What many operators don’t realize is that the 4°C rule applies to the food itself, not just the air inside the unit. A unit cycling between 3°C and 7°C might show an average that looks acceptable, but if food temps are measured above 4°C at the time of inspection, you have a problem.
Practical tip: Use a calibrated probe thermometer to check actual food temperatures in your units every morning before service. Don’t rely solely on the unit’s built-in display — these can be miscalibrated and are not considered sufficient documentation on their own.
Temperature Logs: What Inspectors Expect to See
One of the most commonly cited refrigeration violations in Calgary food service inspections has nothing to do with the equipment itself. It’s missing or incomplete temperature records.
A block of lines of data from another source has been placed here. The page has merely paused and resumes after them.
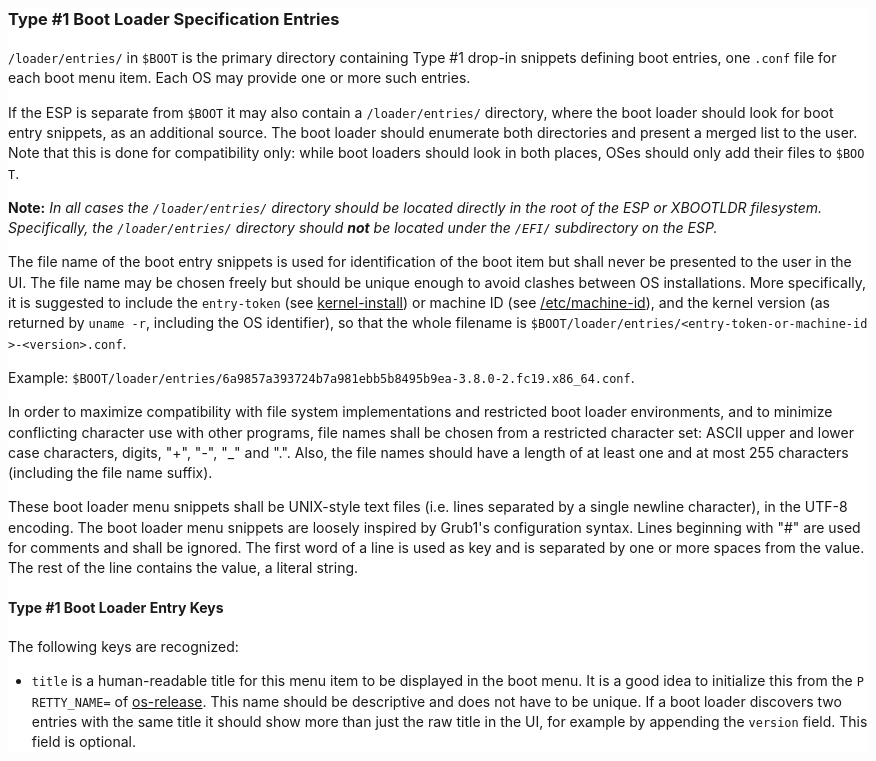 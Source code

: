 ### Type #1 Boot Loader Specification Entries

`/loader/entries/` in `$BOOT` is the primary directory containing Type #1
drop-in snippets defining boot entries, one `.conf` file for each boot menu
item. Each OS may provide one or more such entries.

If the ESP is separate from `$BOOT` it may also contain a `/loader/entries/`
directory, where the boot loader should look for boot entry snippets, as an
additional source. The boot loader should enumerate both directories and
present a merged list to the user. Note that this is done for compatibility
only: while boot loaders should look in both places, OSes should only add their
files to `$BOOT`.

**Note:** _In all cases the `/loader/entries/` directory should be located
directly in the root of the ESP or XBOOTLDR filesystem. Specifically, the
`/loader/entries/` directory should **not** be located under the `/EFI/`
subdirectory on the ESP._

The file name of the boot entry snippets is used for identification of the boot
item but shall never be presented to the user in the UI. The file name may be
chosen freely but should be unique enough to avoid clashes between OS
installations. More specifically, it is suggested to include the `entry-token`
(see
[kernel-install](https://www.freedesktop.org/software/systemd/man/kernel-install.html))
or machine ID (see
[/etc/machine-id](https://www.freedesktop.org/software/systemd/man/machine-id.html)),
and the kernel version (as returned by `uname -r`, including the OS
identifier), so that the whole filename is
`$BOOT/loader/entries/<entry-token-or-machine-id>-<version>.conf`.

Example: `$BOOT/loader/entries/6a9857a393724b7a981ebb5b8495b9ea-3.8.0-2.fc19.x86_64.conf`.

In order to maximize compatibility with file system implementations and
restricted boot loader environments, and to minimize conflicting character use
with other programs, file names shall be chosen from a restricted character
set: ASCII upper and lower case characters, digits, "+", "-", "_" and ".".
Also, the file names should have a length of at least one and at most 255
characters (including the file name suffix).

These boot loader menu snippets shall be UNIX-style text files
(i.e. lines separated by a single newline character),
in the UTF-8 encoding.
The boot loader menu snippets are loosely inspired by Grub1's configuration syntax.
Lines beginning with "#" are used for comments and shall be ignored.
The first word of a line is used as key
and is separated by one or more spaces from the value.
The rest of the line contains the value, a literal string.

#### Type #1 Boot Loader Entry Keys

The following keys are recognized:

* `title` is a human-readable title for this menu item to be displayed in the
  boot menu. It is a good idea to initialize this from the `PRETTY_NAME=` of
  [os-release](https://www.freedesktop.org/software/systemd/man/os-release.html).
  This name should be descriptive and does not have to be unique. If a boot
  loader discovers two entries with the same title it should show more than
  just the raw title in the UI, for example by appending the `version`
  field. This field is optional.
AHS inspectors expect to see a written temperature log for each refrigeration unit. That log needs to include:
- The date of each reading
- The time the reading was taken
- The temperature recorded
- The initials of the staff member who took the reading
- A notation for any corrective action taken if the temperature was out of range
A single logbook covering all units in the kitchen is not acceptable. Each unit needs its own dedicated record. Inspectors will flip back through your logs to see if temperature monitoring is happening consistently — not just on inspection day.
If your team has been skipping days, recording temperatures without actually checking, or using a shared sheet that doesn’t identify which unit was checked, these are flags that can result in a critical violation.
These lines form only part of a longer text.